Text content

andyradchenko · August 7, 2013, 4:18am

I extract text content from Docx document.
Is there a way to differentiate Run, which contains some real text, represented on page from Run, with Run which contains field information (for example HYPERLINK)?
Basically I need somehow ignore these Runs, with field-related text inside.
But I can’t find a civilized way to do that.

I could create set with names of all possible fields and filter out all Runs which starts with either of this name. But in that case - what if there would be Run which starts with HYPERLINK for example and it would be not related to field? - I would ignore it as well and it’s not a desired behavior.
Field related text is inside w:instrText node, where usual content is in w:t, but I can’t find anything that would indicate that Run is field-related in properties.
Could you advise how to resolve this problem?

awais.hafeez · August 12, 2013, 4:21am

Hi Andrey,

Thanks for your inquiry.

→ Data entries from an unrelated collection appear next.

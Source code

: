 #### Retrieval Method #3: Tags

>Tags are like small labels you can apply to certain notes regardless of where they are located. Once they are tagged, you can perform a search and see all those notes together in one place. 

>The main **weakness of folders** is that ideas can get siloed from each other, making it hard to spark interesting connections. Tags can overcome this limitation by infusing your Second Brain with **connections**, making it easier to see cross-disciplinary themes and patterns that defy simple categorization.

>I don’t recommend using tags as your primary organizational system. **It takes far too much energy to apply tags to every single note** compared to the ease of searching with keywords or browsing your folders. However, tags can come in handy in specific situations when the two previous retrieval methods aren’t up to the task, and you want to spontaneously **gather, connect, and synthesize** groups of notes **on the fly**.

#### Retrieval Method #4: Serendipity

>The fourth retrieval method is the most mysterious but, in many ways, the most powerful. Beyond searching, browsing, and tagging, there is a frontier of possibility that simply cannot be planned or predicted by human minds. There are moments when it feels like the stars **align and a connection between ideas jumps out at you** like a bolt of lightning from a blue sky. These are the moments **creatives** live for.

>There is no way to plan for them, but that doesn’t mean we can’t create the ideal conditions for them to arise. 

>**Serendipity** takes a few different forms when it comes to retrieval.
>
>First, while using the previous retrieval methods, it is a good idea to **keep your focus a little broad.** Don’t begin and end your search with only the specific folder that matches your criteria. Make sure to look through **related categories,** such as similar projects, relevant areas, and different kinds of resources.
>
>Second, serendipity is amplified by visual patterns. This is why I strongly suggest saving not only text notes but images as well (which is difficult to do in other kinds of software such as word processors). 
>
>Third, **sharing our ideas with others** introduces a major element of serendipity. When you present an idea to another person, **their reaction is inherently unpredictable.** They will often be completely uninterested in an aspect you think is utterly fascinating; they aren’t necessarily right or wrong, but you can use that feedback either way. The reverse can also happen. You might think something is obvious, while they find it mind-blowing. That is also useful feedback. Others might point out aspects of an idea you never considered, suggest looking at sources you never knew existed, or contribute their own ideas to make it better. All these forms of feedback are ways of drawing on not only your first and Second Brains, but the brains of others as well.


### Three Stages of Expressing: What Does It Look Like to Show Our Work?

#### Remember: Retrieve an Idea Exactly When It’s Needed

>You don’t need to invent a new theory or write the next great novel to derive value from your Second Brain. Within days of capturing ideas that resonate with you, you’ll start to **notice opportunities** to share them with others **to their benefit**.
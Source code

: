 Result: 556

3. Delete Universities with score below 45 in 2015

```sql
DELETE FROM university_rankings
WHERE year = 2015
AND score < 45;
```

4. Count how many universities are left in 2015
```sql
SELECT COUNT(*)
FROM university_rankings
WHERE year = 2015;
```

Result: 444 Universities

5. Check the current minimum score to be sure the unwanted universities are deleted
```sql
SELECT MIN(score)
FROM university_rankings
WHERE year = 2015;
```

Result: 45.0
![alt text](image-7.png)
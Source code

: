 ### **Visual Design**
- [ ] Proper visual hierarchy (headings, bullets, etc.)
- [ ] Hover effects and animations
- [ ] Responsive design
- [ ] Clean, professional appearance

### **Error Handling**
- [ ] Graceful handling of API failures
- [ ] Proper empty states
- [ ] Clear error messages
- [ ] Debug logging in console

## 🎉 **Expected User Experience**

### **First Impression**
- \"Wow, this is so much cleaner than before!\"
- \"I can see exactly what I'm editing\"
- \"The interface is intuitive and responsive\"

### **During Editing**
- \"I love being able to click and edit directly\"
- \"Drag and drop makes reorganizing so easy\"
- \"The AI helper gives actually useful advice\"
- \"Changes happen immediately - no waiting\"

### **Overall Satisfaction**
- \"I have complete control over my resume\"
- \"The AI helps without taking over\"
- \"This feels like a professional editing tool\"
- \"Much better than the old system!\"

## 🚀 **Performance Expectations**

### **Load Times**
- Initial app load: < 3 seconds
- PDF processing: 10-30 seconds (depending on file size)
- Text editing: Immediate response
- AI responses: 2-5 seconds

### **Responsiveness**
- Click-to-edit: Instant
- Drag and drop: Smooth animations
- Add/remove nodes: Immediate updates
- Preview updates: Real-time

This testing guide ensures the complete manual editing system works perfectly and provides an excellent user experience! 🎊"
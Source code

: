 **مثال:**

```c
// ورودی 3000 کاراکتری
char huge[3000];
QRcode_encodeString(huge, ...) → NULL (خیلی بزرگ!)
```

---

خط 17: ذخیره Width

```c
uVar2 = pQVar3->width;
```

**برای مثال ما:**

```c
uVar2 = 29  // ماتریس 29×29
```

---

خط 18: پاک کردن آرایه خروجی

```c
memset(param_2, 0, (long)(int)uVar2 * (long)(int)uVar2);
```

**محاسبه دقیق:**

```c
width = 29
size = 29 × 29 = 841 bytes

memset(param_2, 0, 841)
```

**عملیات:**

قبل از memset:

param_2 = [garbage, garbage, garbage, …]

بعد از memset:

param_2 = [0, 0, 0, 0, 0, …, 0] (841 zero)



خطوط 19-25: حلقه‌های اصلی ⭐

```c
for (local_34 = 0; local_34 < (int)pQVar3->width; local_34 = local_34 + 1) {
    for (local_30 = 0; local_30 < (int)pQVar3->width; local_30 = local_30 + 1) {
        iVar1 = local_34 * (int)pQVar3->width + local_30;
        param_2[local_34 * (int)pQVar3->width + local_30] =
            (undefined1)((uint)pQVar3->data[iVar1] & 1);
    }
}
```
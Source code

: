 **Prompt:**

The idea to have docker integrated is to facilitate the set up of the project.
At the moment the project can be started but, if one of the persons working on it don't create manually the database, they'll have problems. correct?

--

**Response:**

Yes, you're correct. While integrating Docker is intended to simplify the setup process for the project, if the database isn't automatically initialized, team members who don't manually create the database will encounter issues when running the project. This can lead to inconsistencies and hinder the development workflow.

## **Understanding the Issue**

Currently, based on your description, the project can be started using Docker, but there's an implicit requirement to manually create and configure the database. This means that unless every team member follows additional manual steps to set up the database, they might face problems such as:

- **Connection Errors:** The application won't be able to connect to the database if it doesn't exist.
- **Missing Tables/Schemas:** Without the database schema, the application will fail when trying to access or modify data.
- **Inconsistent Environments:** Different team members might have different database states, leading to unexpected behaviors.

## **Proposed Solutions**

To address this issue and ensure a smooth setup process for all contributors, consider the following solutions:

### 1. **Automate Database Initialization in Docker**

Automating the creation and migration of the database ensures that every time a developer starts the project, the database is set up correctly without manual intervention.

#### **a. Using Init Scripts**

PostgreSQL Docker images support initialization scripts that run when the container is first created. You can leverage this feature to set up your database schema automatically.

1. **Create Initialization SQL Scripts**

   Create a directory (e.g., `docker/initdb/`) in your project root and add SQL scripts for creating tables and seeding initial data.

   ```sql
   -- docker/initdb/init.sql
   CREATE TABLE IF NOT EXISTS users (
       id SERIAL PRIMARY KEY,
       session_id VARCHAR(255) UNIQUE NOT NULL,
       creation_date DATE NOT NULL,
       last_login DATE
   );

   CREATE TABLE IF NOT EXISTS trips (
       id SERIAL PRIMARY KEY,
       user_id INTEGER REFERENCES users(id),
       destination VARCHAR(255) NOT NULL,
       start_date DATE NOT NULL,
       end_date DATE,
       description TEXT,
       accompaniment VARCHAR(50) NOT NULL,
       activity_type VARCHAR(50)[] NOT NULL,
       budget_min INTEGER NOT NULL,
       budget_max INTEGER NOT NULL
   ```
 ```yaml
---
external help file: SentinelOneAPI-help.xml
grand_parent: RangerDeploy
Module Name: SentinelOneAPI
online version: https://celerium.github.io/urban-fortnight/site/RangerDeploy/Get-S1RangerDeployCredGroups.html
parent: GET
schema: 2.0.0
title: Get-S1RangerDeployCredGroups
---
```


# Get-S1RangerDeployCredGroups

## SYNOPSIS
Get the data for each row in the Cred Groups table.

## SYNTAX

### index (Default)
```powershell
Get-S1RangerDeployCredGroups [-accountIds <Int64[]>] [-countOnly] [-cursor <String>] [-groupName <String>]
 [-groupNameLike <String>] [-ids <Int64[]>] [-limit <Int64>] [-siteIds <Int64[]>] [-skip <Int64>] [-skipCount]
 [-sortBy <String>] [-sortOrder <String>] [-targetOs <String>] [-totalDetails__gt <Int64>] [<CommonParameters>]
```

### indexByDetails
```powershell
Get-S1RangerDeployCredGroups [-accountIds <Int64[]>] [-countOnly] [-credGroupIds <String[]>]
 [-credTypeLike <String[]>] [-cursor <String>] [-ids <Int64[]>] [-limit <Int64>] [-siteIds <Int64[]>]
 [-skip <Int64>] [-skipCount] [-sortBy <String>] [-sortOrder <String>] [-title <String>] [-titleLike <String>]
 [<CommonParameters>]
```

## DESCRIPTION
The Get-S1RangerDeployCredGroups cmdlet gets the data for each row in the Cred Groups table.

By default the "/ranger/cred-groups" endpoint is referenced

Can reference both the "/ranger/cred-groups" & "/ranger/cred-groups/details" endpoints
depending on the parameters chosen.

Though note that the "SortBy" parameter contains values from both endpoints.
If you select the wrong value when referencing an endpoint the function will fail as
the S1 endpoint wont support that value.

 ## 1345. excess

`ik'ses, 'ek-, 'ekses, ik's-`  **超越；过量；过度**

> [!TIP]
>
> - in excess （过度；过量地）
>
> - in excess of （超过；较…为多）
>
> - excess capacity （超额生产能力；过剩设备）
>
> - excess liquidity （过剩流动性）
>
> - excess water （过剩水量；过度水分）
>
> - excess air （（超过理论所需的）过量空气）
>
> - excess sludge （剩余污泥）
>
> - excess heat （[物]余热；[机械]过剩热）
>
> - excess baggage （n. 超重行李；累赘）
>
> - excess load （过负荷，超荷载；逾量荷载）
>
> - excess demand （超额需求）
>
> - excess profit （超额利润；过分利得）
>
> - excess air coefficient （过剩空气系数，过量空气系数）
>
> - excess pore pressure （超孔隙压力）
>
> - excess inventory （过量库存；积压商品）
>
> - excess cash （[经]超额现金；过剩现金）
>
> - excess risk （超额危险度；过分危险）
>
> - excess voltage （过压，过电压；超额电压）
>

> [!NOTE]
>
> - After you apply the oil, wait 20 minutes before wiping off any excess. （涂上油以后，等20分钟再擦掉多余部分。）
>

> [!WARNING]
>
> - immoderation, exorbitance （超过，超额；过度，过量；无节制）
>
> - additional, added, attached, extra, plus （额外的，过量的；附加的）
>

Please download the latest version of Aspose.Words for Java from here (13.7.0) and then use the following code snippet to obtain the text representation of Paragraphs:

NodeCollection nodeColl = doc.getChildNodes(NodeType.PARAGRAPH, true);
for (Paragraph para : (Iterable<Paragraph>) nodeColl)
{
    String text = para.toString(SaveFormat.TEXT);
    System.out.println(text);
}

I hope, this helps.

Best regards,